Delta Live Tables Skill

Overview

Delta Live Tables (DLT) is a declarative framework for building reliable, maintainable, and testable data processing pipelines. It automatically manages infrastructure, error handling, data quality, and monitoring.

Key Benefits:

Declarative pipeline definitions
Automatic dependency resolution
Built-in data quality checks
Real-time monitoring and lineage
Simplified error recovery
Automatic schema evolution

When to Use This Skill

Use Delta Live Tables when you need to:

Build production data pipelines with minimal operational overhead
Implement complex data quality rules
Create streaming and batch pipelines with unified syntax
Track data lineage automatically
Simplify pipeline maintenance and debugging
Enforce SLAs with expectations

Core Concepts

1. Tables vs Views

Streaming Tables: Process data incrementally using structured streaming

@dlt.table(
    comment="Raw sensor events ingested in real-time",
    table_properties={"quality": "bronze"}
)
def sensor_events_raw():
    return (
        spark.readStream
            .format("cloudFiles")
            .option("cloudFiles.format", "json")
            .load("/mnt/source/sensors/")
    )

Materialized Views: Computed from queries on other tables/views

@dlt.view(
    comment="Cleaned sensor events with quality checks"
)
def sensor_events_cleaned():
    return (
        dlt.read_stream("sensor_events_raw")
            .filter(col("sensor_id").isNotNull())
            .withColumn("timestamp", to_timestamp(col("event_time")))
    )

2. Expectations (Data Quality)

Three enforcement levels:

warn: Log violations but continue processing

@dlt.table
@dlt.expect("valid_sensor_id", "sensor_id IS NOT NULL")
def sensor_data():
    return dlt.read("sensor_events_cleaned")

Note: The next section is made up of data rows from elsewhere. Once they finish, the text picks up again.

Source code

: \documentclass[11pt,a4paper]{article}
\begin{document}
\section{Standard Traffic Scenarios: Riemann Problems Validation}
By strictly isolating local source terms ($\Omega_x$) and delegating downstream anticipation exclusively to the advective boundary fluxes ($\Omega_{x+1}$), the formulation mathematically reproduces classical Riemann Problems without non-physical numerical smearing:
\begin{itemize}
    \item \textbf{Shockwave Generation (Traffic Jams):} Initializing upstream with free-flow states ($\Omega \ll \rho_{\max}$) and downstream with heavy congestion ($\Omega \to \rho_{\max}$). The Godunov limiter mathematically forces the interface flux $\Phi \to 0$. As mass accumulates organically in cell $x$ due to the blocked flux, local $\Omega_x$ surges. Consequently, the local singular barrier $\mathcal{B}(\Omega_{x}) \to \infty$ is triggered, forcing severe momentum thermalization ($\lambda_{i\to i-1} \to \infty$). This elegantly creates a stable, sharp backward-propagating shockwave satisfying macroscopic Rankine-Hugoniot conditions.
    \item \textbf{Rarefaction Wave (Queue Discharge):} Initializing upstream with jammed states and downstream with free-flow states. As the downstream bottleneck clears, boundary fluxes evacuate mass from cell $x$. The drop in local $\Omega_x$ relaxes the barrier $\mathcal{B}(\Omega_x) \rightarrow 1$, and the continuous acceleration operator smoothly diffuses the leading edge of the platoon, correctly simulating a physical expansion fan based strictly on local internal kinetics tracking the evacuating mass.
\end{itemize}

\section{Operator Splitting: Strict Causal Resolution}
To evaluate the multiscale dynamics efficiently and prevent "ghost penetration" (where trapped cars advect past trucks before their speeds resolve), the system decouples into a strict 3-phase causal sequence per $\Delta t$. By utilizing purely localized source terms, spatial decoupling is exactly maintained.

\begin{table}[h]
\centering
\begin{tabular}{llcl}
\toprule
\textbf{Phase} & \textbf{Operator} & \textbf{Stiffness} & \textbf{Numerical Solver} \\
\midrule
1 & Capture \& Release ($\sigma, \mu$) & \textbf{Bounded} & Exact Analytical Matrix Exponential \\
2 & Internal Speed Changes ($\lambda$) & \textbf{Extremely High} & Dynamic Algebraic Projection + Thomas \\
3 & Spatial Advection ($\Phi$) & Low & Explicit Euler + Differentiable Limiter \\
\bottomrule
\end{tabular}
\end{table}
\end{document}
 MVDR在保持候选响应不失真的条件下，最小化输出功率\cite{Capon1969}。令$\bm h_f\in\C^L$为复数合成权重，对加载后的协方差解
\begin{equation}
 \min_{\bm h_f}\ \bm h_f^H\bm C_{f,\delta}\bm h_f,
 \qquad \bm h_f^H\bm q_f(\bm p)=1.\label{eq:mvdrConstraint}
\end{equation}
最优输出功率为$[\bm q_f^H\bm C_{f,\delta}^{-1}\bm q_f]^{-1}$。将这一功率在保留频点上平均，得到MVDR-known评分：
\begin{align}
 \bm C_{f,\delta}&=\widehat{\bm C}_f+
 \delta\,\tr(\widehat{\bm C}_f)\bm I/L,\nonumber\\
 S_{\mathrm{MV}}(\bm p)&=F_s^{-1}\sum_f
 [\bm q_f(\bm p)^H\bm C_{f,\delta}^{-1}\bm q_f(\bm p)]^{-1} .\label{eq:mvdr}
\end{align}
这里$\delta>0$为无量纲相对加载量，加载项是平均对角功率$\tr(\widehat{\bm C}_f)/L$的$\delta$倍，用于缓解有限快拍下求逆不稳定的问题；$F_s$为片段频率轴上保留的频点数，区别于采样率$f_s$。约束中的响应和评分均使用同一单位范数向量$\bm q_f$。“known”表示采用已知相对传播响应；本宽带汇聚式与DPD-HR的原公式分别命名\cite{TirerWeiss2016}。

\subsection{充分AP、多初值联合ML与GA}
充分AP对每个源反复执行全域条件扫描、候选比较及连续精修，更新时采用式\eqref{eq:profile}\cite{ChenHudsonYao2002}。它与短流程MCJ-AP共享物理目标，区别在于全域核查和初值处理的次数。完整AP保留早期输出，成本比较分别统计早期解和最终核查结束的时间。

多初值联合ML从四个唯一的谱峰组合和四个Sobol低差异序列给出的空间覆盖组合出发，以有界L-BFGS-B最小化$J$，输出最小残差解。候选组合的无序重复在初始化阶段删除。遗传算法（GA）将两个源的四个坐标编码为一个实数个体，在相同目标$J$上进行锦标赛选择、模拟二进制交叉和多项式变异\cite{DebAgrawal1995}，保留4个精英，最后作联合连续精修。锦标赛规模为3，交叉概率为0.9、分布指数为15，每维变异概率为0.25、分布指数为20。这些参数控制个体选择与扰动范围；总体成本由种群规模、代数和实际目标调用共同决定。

drop: Silently drop violating records

@dlt.table
@dlt.expect_or_drop("valid_temperature", "temperature BETWEEN -50 AND 150")
def valid_sensor_readings():
    return dlt.read("sensor_data")

fail: Stop pipeline on violations

@dlt.table
@dlt.expect_or_fail("no_null_ids", "sensor_id IS NOT NULL")
def critical_sensor_data():
    return dlt.read("sensor_events_cleaned")

3. Incremental Processing

Streaming Tables automatically handle incremental processing:

@dlt.table
def orders_incremental():
    return (
        dlt.read_stream("orders_raw")
            .select("order_id", "customer_id", "amount", "order_date")
    )

Apply Changes for CDC (Change Data Capture):

dlt.create_streaming_table("customers_current")

dlt.apply_changes(
    target="customers_current",
    source="customers_cdc",
    keys=["customer_id"],
    sequence_by="updated_at",
    stored_as_scd_type=2  # Slowly Changing Dimension Type 2
)

Implementation Patterns

Pattern 1: Multi-Hop Pipeline (Bronze-Silver-Gold)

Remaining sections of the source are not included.